DATA Step, Macro, Functions and more

counting distinct values over a range of variables

Accepted Solution Solved
Reply
Super Contributor
Posts: 413
Accepted Solution

counting distinct values over a range of variables

Hi,

 

suppsoe I have the following data:

 

var1 var2 var3 var4 var5
abc d45g abc 1 2
c rrrrrr g9 g9

 

var1 - var3 is one range, and var4 - var5 is another.

For each row, I would like to count the number of distinct values for each range of variables. So for the above case, here is the count:

 

var1-var3 var4-var5
2 2
3 1

 

Thanks!


Accepted Solutions
Solution
‎01-26-2017 07:04 PM
PROC Star
Posts: 7,364

Re: counting distinct values over a range of variables

Here is a brute force approach:

 

data want;
  set have;
  array v1(*) $ var1-var3;
  array v2(*) $ var4-var5;
  call sortc(of v1(*));
  do i=1 to dim(v1);
    if not missing(v1(i)) then do;
      if i lt dim(v1) then do;
        if v1(i)ne v1(i+1) then var1_var3=sum(var1_var3,1);
      end;
      else var1_var3=sum(var1_var3,1);
    end;
  end;
  call sortc(of v2(*));
  do i=1 to dim(v2);
    if not missing(v2(i)) then do;
      if i lt dim(v2) then do;
        if v2(i)ne v2(i+1) then var4_var5=sum(var4_var5,1);
      end;
      else var4_var5=sum(var4_var5,1);
    end;
  end;
run;

HTH,

Art, CEO, AnalystFinder.com

 

View solution in original post


All Replies
Solution
‎01-26-2017 07:04 PM
PROC Star
Posts: 7,364

Re: counting distinct values over a range of variables

Here is a brute force approach:

 

data want;
  set have;
  array v1(*) $ var1-var3;
  array v2(*) $ var4-var5;
  call sortc(of v1(*));
  do i=1 to dim(v1);
    if not missing(v1(i)) then do;
      if i lt dim(v1) then do;
        if v1(i)ne v1(i+1) then var1_var3=sum(var1_var3,1);
      end;
      else var1_var3=sum(var1_var3,1);
    end;
  end;
  call sortc(of v2(*));
  do i=1 to dim(v2);
    if not missing(v2(i)) then do;
      if i lt dim(v2) then do;
        if v2(i)ne v2(i+1) then var4_var5=sum(var4_var5,1);
      end;
      else var4_var5=sum(var4_var5,1);
    end;
  end;
run;

HTH,

Art, CEO, AnalystFinder.com

 

Respected Advisor
Posts: 3,777

Re: counting distinct values over a range of variables

[ Edited ]

art297 wrote:

Here is a brute force approach:

 

data want;
  set have;
  array v1(*) $ var1-var3;
  array v2(*) $ var4-var5;
  call sortc(of v1(*));
  do i=1 to dim(v1);
    if not missing(v1(i)) then do;
      if i lt dim(v1) then do;
        if v1(i)ne v1(i+1) then var1_var3=sum(var1_var3,1);
      end;
      else var1_var3=sum(var1_var3,1);
    end;
  end;
  call sortc(of v2(*));
  do i=1 to dim(v2);
    if not missing(v2(i)) then do;
      if i lt dim(v2) then do;
        if v2(i)ne v2(i+1) then var4_var5=sum(var4_var5,1);
      end;
      else var4_var5=sum(var4_var5,1);
    end;
  end;
run;

HTH,

Art, CEO, AnalystFinder.com

 


@art297 I thought you might enjoy this Rube Goldberg machine with implicit and explicit arrays, arrays of implicit arrays and temporary arrays. 

 

 

data t;
   array a $8 var1-var3;
   array b $8 var4-var5;
   array d[2] _temporary_;
   d[1]=dim(a); d[2]=dim(b);
   array c(j) a b;
   input (var:)(:);
   array t[10] $8 _temporary_;
   array count[2];
   do over c;
      call missing(k,of t[*]);
      do _i_ = 1 to d[j];
         if c in t then continue;
         k + 1;
         t[k]=c;
         end;
      count[j] = k;
      end;
   drop j k;
   cards;
abc d45g abc 1 2
a c rrrrrr g9 g9
;;;;
   run;
proc print;
   run;

Capture.PNG

 

Super Contributor
Posts: 251

Re: counting distinct values over a range of variables

Can you please provide more data?
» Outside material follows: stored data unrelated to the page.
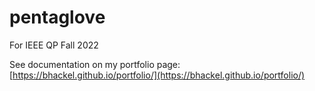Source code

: # pentaglove
For IEEE QP Fall 2022

See documentation on my portfolio page: [https://bhackel.github.io/portfolio/](https://bhackel.github.io/portfolio/)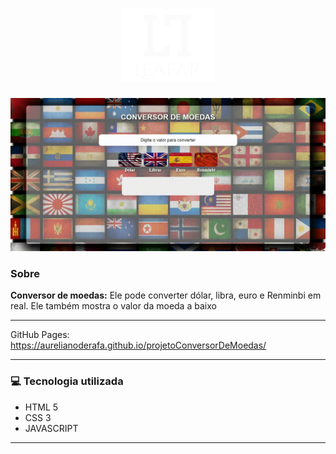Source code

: <h1 align="center">
    <img src="assets/img/logo/logo2.png" width="150">
</h1>

<img src="assets/img/bg/gif-conversor.gif">

###  Sobre

**Conversor de moedas:** Ele pode converter dólar, libra, euro e Renminbi em real. Ele também mostra o valor da moeda a baixo

---
GitHub Pages: https://aurelianoderafa.github.io/projetoConversorDeMoedas/
 
---
### 💻 Tecnologia utilizada

- HTML 5
- CSS 3
- JAVASCRIPT

---

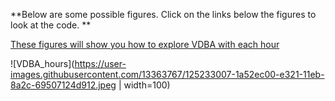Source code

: 
**Below are some possible figures. Click on the links below the figures to look at the code. **


[These figures will show you how to explore VDBA with each hour](https://github.com/cclemente/Animal_accelerometry/tree/main/figures/VDBA)

![VDBA_hours](https://user-images.githubusercontent.com/13363767/125233007-1a52ec00-e321-11eb-8a2c-69507124d912.jpeg | width=100)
My initial generic response (using proc transpose) may or may not be viable, depending on the number of observations.

 

If the source data are small enough, transpose would be quite good. If it's over 32k observations, it won't!

Respected Advisor
Posts: 3,777

Re: counting distinct values over a range of variables

[ Edited ]

LaurieF wrote:

Can you please provide more data? My initial generic response (using proc transpose) may or may not be viable, depending on the number of observations.

 

If the source data are small enough, transpose would be quite good. If it's over 32k observations, it won't!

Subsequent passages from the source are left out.